▸ WHAT THIS TASK INVOLVES: Take every line in the entries that includes the word "void" and copy it.

Excerpts from a dataset:

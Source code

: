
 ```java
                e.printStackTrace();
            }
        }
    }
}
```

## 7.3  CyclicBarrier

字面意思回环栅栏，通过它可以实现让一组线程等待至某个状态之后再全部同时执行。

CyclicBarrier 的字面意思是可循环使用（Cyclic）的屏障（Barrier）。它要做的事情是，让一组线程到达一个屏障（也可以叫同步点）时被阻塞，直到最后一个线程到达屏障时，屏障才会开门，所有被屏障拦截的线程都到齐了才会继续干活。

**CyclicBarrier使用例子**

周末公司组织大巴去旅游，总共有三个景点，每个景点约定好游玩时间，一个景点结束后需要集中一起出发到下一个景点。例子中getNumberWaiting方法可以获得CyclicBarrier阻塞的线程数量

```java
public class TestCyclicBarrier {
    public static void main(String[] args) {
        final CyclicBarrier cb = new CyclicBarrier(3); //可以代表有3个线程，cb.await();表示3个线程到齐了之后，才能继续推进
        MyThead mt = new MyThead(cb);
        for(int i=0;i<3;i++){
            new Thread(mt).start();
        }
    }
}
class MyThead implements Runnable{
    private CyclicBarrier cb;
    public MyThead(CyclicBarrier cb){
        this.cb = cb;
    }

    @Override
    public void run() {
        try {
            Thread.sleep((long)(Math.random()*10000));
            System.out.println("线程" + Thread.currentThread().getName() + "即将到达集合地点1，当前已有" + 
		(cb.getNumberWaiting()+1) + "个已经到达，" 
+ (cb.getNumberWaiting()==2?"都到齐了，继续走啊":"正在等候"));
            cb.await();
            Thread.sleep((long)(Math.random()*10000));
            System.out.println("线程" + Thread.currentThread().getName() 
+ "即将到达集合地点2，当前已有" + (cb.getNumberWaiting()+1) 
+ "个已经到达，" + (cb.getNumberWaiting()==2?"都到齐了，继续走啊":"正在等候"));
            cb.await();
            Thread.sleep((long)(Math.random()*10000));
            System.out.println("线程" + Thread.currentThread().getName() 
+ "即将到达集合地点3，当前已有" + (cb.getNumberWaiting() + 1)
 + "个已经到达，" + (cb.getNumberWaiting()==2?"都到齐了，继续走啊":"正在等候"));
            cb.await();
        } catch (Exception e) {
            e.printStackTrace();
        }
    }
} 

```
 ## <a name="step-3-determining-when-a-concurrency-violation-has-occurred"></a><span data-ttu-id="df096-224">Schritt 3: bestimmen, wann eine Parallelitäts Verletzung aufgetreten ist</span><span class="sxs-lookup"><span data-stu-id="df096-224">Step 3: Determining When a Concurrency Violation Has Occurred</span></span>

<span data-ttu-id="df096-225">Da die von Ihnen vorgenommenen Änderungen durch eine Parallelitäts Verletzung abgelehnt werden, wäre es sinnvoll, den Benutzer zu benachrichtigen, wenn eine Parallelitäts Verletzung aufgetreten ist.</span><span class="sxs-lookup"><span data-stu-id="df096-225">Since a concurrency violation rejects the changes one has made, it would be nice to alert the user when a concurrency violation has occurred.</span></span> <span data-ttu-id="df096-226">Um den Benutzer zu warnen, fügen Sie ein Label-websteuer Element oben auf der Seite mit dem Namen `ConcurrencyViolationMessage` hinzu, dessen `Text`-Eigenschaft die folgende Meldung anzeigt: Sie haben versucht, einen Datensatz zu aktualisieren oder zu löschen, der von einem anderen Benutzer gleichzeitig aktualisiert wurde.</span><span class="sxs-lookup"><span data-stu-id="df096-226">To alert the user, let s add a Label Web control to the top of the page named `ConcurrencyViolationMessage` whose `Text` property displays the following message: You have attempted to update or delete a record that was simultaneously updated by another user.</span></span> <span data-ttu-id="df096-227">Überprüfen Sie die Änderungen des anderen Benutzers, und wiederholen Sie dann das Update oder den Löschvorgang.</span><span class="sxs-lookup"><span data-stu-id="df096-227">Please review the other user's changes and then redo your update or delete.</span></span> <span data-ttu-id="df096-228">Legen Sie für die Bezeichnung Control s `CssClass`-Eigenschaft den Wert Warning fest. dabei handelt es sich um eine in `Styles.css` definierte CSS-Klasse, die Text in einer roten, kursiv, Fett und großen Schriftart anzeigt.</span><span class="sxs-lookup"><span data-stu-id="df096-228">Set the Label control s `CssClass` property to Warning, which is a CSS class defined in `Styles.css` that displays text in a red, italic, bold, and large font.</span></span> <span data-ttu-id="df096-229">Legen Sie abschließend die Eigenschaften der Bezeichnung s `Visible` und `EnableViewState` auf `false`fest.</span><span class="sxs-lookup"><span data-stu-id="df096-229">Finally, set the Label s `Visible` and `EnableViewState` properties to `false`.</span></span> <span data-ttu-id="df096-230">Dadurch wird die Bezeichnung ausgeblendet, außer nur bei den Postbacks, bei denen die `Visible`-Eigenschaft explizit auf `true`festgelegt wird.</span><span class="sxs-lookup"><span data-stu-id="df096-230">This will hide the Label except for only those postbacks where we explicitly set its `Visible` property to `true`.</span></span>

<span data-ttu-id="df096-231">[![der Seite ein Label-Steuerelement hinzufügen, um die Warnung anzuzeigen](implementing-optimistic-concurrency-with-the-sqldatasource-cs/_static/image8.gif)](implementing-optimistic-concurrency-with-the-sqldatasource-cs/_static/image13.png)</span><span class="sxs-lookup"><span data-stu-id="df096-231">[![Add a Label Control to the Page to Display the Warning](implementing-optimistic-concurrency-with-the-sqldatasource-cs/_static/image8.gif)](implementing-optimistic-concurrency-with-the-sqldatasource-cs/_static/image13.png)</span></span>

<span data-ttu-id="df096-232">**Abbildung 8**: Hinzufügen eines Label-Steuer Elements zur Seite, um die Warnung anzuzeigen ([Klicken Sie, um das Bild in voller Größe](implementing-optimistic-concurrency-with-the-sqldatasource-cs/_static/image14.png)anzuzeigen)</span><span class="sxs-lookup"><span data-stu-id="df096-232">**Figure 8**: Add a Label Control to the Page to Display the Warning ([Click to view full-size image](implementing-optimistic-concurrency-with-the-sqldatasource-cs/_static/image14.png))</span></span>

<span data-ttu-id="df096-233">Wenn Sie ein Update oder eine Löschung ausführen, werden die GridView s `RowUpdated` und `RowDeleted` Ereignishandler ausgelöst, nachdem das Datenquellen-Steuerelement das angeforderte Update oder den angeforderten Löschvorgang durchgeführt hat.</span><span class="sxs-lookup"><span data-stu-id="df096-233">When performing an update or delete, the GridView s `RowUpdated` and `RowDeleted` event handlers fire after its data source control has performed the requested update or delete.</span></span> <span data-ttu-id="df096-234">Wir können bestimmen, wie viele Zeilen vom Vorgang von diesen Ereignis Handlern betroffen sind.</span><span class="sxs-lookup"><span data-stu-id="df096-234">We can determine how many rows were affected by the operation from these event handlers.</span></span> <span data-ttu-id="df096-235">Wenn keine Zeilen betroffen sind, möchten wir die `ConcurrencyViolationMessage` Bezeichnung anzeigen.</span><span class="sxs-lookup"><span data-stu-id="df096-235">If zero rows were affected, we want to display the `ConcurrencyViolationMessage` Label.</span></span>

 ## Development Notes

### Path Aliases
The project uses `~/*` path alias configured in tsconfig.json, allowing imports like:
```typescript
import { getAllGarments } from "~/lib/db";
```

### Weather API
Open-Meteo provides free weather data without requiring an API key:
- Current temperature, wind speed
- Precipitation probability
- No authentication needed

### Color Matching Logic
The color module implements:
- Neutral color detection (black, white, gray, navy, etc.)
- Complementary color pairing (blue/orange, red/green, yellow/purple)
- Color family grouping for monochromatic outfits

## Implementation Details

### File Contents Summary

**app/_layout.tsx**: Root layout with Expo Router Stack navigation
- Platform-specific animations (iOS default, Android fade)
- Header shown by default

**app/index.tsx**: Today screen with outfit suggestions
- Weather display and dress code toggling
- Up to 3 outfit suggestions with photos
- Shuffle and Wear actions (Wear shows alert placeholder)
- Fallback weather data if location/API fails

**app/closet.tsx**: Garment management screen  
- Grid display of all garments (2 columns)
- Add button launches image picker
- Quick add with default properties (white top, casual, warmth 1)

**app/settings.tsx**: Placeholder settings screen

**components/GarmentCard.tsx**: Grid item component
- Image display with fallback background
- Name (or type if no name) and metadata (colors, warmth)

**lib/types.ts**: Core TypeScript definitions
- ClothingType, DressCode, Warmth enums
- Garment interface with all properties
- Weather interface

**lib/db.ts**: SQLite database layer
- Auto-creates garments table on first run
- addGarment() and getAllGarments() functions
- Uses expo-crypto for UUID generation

▸ ANSWER BELOW:
    public static void main(String[] args) {
    public void run() {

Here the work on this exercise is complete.